• _Task to complete_
Word for word, retype the lines from the one containing "- ✅ **Configuration**: All settings valid" to the last line of the data below, both ends included.

___ Supplied data

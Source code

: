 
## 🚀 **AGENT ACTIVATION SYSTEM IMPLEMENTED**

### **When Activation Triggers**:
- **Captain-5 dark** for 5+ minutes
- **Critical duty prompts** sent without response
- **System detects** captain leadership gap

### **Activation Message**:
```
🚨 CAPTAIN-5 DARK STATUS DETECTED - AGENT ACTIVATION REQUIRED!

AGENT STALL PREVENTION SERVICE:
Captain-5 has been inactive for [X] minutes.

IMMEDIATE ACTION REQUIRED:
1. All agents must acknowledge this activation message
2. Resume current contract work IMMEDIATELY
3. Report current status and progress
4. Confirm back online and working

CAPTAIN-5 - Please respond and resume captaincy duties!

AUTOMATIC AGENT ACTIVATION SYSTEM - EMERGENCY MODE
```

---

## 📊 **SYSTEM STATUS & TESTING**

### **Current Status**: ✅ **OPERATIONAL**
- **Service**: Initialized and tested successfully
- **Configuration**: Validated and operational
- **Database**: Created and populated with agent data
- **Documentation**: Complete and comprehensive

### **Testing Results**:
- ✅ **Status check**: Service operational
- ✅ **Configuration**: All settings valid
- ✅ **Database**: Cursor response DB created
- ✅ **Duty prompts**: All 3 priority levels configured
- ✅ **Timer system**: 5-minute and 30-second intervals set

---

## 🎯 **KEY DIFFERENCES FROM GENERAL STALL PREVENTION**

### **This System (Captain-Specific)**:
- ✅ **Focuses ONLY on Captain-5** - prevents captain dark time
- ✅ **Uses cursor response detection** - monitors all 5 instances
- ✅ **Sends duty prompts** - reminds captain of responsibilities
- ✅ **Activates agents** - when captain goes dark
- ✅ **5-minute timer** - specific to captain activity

______

• _Task response_
- ✅ **Configuration**: All settings valid
- ✅ **Database**: Cursor response DB created
- ✅ **Duty prompts**: All 3 priority levels configured
- ✅ **Timer system**: 5-minute and 30-second intervals set

---

## 🎯 **KEY DIFFERENCES FROM GENERAL STALL PREVENTION**

### **This System (Captain-Specific)**:
- ✅ **Focuses ONLY on Captain-5** - prevents captain dark time
- ✅ **Uses cursor response detection** - monitors all 5 instances
- ✅ **Sends duty prompts** - reminds captain of responsibilities
- ✅ **Activates agents** - when captain goes dark
- ✅ **5-minute timer** - specific to captain activity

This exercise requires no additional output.